Patient Presentation
A 12-year-old female came to clinic for her health supervision visit. She complained of new onset intoeing that had been occurring for more than 6 months. She had not seen a physician for more than 2 years and the family could provide few details about the history. She said that she was more “clumsy” over time and would trip and occasionally fall even when walking on even ground. She denied any pain, numbness, tingling, difficulty with walking distances or up stairs, or fine motor problems including writing, tieing shoes, brushing teeth or eating. She denied any visual problems. They weren’t sure if it was getting worse but the intoeing was obvious to other people. She denied any trauma or infectious diseases other than a cold. The travel and animal contact history was negative and she denied any anxiety or depressive symptoms. Her grades at school were the same and she had the same several friends. The family was moving to another state soon.
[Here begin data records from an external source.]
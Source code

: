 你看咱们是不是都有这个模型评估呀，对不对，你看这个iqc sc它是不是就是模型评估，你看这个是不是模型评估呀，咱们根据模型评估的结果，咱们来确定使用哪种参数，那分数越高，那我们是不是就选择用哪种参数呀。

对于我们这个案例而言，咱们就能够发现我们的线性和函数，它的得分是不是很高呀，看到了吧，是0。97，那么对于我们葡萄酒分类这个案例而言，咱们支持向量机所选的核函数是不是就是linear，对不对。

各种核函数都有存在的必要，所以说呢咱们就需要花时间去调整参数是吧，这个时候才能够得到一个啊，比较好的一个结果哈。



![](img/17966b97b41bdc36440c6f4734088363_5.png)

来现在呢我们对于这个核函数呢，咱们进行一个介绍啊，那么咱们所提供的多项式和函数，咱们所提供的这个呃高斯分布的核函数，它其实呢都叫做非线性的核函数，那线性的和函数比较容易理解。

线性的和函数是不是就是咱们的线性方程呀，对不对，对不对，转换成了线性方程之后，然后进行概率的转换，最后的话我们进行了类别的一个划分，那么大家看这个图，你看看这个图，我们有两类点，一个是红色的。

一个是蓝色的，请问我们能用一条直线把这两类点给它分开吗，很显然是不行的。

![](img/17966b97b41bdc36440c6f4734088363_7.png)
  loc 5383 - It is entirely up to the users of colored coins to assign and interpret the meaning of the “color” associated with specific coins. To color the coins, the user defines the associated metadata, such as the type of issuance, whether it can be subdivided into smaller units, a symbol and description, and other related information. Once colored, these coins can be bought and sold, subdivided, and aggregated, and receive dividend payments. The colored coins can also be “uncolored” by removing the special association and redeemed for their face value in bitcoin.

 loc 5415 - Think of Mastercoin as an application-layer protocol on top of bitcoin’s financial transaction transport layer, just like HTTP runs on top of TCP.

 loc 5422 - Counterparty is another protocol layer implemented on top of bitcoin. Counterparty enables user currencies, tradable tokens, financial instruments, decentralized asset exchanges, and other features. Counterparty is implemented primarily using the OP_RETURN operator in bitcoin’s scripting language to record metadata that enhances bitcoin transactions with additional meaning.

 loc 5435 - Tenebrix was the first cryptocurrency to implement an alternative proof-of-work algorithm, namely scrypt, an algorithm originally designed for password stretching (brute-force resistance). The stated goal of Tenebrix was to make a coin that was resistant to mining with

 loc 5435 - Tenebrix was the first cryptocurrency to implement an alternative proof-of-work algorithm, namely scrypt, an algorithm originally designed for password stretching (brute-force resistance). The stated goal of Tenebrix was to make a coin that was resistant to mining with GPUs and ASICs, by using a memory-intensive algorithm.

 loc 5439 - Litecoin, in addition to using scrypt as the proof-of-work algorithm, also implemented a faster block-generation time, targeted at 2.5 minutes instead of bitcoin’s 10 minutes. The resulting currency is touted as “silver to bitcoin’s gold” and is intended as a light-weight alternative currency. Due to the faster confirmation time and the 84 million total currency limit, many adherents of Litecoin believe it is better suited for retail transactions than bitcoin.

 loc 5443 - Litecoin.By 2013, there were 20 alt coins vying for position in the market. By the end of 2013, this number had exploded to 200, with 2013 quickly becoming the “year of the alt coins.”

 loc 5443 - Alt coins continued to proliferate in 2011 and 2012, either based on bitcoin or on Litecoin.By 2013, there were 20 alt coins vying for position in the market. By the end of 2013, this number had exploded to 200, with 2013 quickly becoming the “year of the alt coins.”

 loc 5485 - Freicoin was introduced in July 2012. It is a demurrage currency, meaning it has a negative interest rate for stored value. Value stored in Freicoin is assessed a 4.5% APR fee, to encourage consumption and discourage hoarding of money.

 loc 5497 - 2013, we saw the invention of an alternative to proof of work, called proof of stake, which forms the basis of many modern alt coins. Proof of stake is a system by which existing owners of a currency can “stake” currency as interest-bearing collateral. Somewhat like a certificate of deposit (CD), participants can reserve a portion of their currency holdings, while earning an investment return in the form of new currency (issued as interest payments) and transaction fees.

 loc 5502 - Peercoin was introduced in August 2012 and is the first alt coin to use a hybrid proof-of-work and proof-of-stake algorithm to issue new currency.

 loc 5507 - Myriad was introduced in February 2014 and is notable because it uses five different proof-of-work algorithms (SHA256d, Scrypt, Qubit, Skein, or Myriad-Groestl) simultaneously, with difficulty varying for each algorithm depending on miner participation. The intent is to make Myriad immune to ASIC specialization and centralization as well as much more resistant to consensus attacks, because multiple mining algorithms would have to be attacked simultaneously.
The past medical history showed her to be underimmuized, but she was fully immunized for varicella. The family history was negative for any neurological or orthopaedic problems including no intoeing or outtoeing as a younger child. The review of systems showed no fevers, nausea, emesis, changes in hair or skin, or dysuria.

The pertinent physical exam showed a well-appearing female with normal vital signs and growth parameters around the 50th percentile. HEENT showed pupils to be equal, round and reactive to light and accommodation and no nystagmus. Visual acuity was 20/30 bilaterally. Thyroid was normal size without masses. Lungs, heart, and abdomen were normal. She was Tanner 2 for breast. Her skin had a few open comedomes on her checks and nose. Neurologically her cranial nerves were intact. Her strength was normal in upper and lower extremities. She had +1/+2 deep tendon reflexes in the lower extremities and had positive Babinski reflexes. There was no clonus. Sensation and position sense were equivocal in the lower extremities because the patient didn’t seem to fully understand the questioning. She did not appear to have a direct sensory level though. She had normal deep tendon reflexes in the upper extremities. She appeared to have normal rapid alternating movements, but had some past pointing with finger-to-nose testing. She had had a positive Rhomberg test, but negative Gower maneuver. When walking she had intoeing bilaterally and a wider-based gait.

The diagnosis of a chronic, possibly progressive, neurological condition affecting mainly the lower extremities was made. The differential diagnoses included infection (which seemed unlikely), tumor affecting the spinal cord or cerebellum, or a underlying hereditary disease including ataxias. The patient’s clinical course showed that she was referred to a pediatric neurologist who felt her clinical examination was most consistent with a hereditary ataxia, most likely Friedreich ataxia. The family wanted minimal testing, so genetic testing was sent and was positive for Friedreich ataxia. The family moved to another state soon after the diagnosis.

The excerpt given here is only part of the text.